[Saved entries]
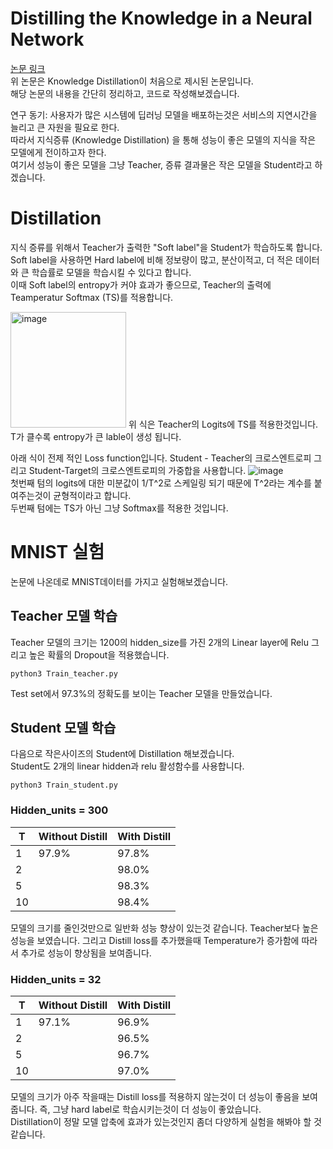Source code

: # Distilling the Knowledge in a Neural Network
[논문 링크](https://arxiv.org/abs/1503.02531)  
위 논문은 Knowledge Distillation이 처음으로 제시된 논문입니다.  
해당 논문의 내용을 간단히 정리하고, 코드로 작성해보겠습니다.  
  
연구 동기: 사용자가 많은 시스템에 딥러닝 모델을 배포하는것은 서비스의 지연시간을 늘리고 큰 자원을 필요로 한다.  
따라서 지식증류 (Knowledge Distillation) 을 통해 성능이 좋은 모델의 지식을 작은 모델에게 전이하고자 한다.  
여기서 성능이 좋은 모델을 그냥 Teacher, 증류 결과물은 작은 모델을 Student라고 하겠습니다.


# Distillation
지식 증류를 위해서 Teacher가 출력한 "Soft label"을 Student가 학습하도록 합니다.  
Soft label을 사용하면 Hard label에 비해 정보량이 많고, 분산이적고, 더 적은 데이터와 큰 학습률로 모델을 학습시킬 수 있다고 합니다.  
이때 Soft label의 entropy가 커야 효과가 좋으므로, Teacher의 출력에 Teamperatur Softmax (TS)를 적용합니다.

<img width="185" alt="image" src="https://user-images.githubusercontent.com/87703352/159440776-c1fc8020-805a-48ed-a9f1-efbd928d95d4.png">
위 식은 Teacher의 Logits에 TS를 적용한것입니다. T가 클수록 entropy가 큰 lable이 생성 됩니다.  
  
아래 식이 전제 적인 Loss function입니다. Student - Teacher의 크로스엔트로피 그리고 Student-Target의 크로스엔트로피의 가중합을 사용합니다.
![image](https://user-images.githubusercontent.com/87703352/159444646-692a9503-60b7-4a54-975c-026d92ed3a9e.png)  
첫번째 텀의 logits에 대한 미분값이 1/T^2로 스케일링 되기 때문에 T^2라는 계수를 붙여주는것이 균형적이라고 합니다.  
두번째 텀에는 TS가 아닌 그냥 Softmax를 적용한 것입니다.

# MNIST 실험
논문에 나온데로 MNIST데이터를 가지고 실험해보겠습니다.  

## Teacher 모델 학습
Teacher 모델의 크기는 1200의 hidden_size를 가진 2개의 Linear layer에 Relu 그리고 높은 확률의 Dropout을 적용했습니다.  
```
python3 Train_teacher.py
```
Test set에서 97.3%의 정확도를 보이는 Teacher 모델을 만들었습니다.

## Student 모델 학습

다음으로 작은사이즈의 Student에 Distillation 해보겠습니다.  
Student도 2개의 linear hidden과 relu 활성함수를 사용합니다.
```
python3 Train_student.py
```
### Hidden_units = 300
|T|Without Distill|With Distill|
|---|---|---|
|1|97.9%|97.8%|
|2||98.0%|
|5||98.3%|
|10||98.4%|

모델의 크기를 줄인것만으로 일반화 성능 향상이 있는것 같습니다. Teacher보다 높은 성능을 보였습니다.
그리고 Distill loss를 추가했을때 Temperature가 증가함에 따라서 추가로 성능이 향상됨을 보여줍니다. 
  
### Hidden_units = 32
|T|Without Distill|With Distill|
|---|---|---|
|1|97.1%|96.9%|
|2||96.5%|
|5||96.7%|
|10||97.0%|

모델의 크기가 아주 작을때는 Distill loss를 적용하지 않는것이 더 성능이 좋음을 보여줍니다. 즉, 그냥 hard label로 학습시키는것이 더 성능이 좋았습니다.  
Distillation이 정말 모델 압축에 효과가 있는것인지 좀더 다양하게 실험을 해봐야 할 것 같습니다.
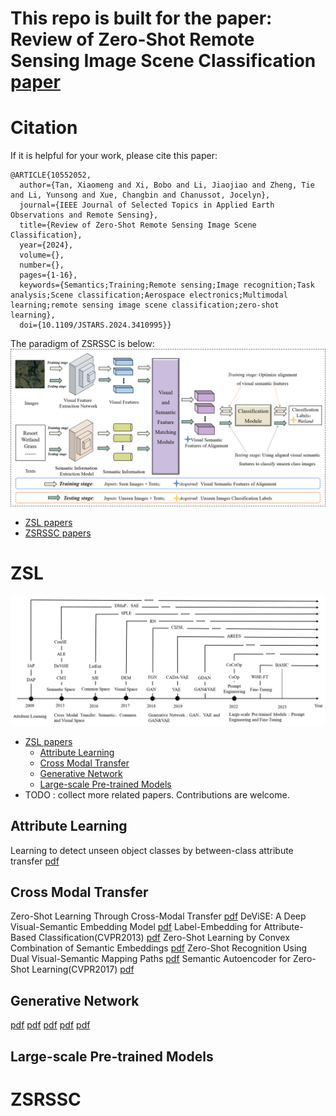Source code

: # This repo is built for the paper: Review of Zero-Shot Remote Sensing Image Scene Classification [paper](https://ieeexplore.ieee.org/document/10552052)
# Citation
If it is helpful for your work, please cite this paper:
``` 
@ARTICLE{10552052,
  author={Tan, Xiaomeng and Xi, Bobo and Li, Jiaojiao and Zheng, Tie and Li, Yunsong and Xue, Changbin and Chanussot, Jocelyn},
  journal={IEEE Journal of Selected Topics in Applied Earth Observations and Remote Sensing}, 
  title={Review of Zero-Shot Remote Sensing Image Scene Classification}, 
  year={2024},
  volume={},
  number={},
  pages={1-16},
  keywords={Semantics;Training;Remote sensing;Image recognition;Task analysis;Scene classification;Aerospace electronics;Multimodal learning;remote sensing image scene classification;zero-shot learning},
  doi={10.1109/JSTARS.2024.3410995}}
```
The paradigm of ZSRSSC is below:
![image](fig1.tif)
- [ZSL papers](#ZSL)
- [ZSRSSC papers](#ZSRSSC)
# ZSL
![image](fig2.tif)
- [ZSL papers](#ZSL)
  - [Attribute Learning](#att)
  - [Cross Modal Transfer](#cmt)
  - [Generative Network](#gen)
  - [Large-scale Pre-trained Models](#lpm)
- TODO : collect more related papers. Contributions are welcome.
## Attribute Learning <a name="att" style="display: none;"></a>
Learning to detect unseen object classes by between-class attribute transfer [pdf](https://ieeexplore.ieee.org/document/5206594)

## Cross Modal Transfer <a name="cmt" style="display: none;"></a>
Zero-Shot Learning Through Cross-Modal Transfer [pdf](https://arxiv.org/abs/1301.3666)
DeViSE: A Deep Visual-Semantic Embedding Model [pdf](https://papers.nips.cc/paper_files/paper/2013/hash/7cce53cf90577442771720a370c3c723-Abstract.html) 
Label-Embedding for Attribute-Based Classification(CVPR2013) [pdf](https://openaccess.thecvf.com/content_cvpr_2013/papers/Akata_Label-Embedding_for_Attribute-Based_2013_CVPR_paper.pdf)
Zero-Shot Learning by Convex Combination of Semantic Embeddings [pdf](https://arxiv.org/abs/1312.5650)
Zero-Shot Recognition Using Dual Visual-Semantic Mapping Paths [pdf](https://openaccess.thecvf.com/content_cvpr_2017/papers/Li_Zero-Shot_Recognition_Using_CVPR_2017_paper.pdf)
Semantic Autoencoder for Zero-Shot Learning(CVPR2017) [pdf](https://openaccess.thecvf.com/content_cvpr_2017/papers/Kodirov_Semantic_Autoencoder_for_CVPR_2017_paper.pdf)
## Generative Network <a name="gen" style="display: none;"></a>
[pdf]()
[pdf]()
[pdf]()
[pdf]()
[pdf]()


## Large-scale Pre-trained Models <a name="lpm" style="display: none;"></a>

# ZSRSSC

Work task —
Please give back the data above word for word, with no pictures included.

Solution for this exercise —
Source code

: # Distilling the Knowledge in a Neural Network
[논문 링크](https://arxiv.org/abs/1503.02531)  
위 논문은 Knowledge Distillation이 처음으로 제시된 논문입니다.  
해당 논문의 내용을 간단히 정리하고, 코드로 작성해보겠습니다.  
  
연구 동기: 사용자가 많은 시스템에 딥러닝 모델을 배포하는것은 서비스의 지연시간을 늘리고 큰 자원을 필요로 한다.  
따라서 지식증류 (Knowledge Distillation) 을 통해 성능이 좋은 모델의 지식을 작은 모델에게 전이하고자 한다.  
여기서 성능이 좋은 모델을 그냥 Teacher, 증류 결과물은 작은 모델을 Student라고 하겠습니다.


# Distillation
지식 증류를 위해서 Teacher가 출력한 "Soft label"을 Student가 학습하도록 합니다.  
Soft label을 사용하면 Hard label에 비해 정보량이 많고, 분산이적고, 더 적은 데이터와 큰 학습률로 모델을 학습시킬 수 있다고 합니다.  
이때 Soft label의 entropy가 커야 효과가 좋으므로, Teacher의 출력에 Teamperatur Softmax (TS)를 적용합니다.

<img width="185" alt="image" src="https://user-images.githubusercontent.com/87703352/159440776-c1fc8020-805a-48ed-a9f1-efbd928d95d4.png">
위 식은 Teacher의 Logits에 TS를 적용한것입니다. T가 클수록 entropy가 큰 lable이 생성 됩니다.  
  
아래 식이 전제 적인 Loss function입니다. Student - Teacher의 크로스엔트로피 그리고 Student-Target의 크로스엔트로피의 가중합을 사용합니다.
![image](https://user-images.githubusercontent.com/87703352/159444646-692a9503-60b7-4a54-975c-026d92ed3a9e.png)  
첫번째 텀의 logits에 대한 미분값이 1/T^2로 스케일링 되기 때문에 T^2라는 계수를 붙여주는것이 균형적이라고 합니다.  
두번째 텀에는 TS가 아닌 그냥 Softmax를 적용한 것입니다.

# MNIST 실험
논문에 나온데로 MNIST데이터를 가지고 실험해보겠습니다.  

## Teacher 모델 학습
Teacher 모델의 크기는 1200의 hidden_size를 가진 2개의 Linear layer에 Relu 그리고 높은 확률의 Dropout을 적용했습니다.  
```
python3 Train_teacher.py
```
Test set에서 97.3%의 정확도를 보이는 Teacher 모델을 만들었습니다.

## Student 모델 학습

다음으로 작은사이즈의 Student에 Distillation 해보겠습니다.  
Student도 2개의 linear hidden과 relu 활성함수를 사용합니다.
```
python3 Train_student.py
```
### Hidden_units = 300
|T|Without Distill|With Distill|
|---|---|---|
|1|97.9%|97.8%|
|2||98.0%|
|5||98.3%|
|10||98.4%|

모델의 크기를 줄인것만으로 일반화 성능 향상이 있는것 같습니다. Teacher보다 높은 성능을 보였습니다.
그리고 Distill loss를 추가했을때 Temperature가 증가함에 따라서 추가로 성능이 향상됨을 보여줍니다. 
  
### Hidden_units = 32
|T|Without Distill|With Distill|
|---|---|---|
|1|97.1%|96.9%|
|2||96.5%|
|5||96.7%|
|10||97.0%|

모델의 크기가 아주 작을때는 Distill loss를 적용하지 않는것이 더 성능이 좋음을 보여줍니다. 즉, 그냥 hard label로 학습시키는것이 더 성능이 좋았습니다.  
Distillation이 정말 모델 압축에 효과가 있는것인지 좀더 다양하게 실험을 해봐야 할 것 같습니다.
Source code

: # This repo is built for the paper: Review of Zero-Shot Remote Sensing Image Scene Classification [paper](https://ieeexplore.ieee.org/document/10552052)
# Citation
If it is helpful for your work, please cite this paper:
``` 
@ARTICLE{10552052,
  author={Tan, Xiaomeng and Xi, Bobo and Li, Jiaojiao and Zheng, Tie and Li, Yunsong and Xue, Changbin and Chanussot, Jocelyn},
  journal={IEEE Journal of Selected Topics in Applied Earth Observations and Remote Sensing}, 
  title={Review of Zero-Shot Remote Sensing Image Scene Classification}, 
  year={2024},
  volume={},
  number={},
  pages={1-16},
  keywords={Semantics;Training;Remote sensing;Image recognition;Task analysis;Scene classification;Aerospace electronics;Multimodal learning;remote sensing image scene classification;zero-shot learning},
  doi={10.1109/JSTARS.2024.3410995}}
```
The paradigm of ZSRSSC is below:
![image](fig1.tif)
- [ZSL papers](#ZSL)
- [ZSRSSC papers](#ZSRSSC)
# ZSL
![image](fig2.tif)
- [ZSL papers](#ZSL)
  - [Attribute Learning](#att)
  - [Cross Modal Transfer](#cmt)
  - [Generative Network](#gen)
  - [Large-scale Pre-trained Models](#lpm)
- TODO : collect more related papers. Contributions are welcome.
## Attribute Learning <a name="att" style="display: none;"></a>
Learning to detect unseen object classes by between-class attribute transfer [pdf](https://ieeexplore.ieee.org/document/5206594)

## Cross Modal Transfer <a name="cmt" style="display: none;"></a>
Zero-Shot Learning Through Cross-Modal Transfer [pdf](https://arxiv.org/abs/1301.3666)
DeViSE: A Deep Visual-Semantic Embedding Model [pdf](https://papers.nips.cc/paper_files/paper/2013/hash/7cce53cf90577442771720a370c3c723-Abstract.html) 
Label-Embedding for Attribute-Based Classification(CVPR2013) [pdf](https://openaccess.thecvf.com/content_cvpr_2013/papers/Akata_Label-Embedding_for_Attribute-Based_2013_CVPR_paper.pdf)
Zero-Shot Learning by Convex Combination of Semantic Embeddings [pdf](https://arxiv.org/abs/1312.5650)
Zero-Shot Recognition Using Dual Visual-Semantic Mapping Paths [pdf](https://openaccess.thecvf.com/content_cvpr_2017/papers/Li_Zero-Shot_Recognition_Using_CVPR_2017_paper.pdf)
Semantic Autoencoder for Zero-Shot Learning(CVPR2017) [pdf](https://openaccess.thecvf.com/content_cvpr_2017/papers/Kodirov_Semantic_Autoencoder_for_CVPR_2017_paper.pdf)
## Generative Network <a name="gen" style="display: none;"></a>
[pdf]()
[pdf]()
[pdf]()
[pdf]()
[pdf]()


## Large-scale Pre-trained Models <a name="lpm" style="display: none;"></a>

# ZSRSSC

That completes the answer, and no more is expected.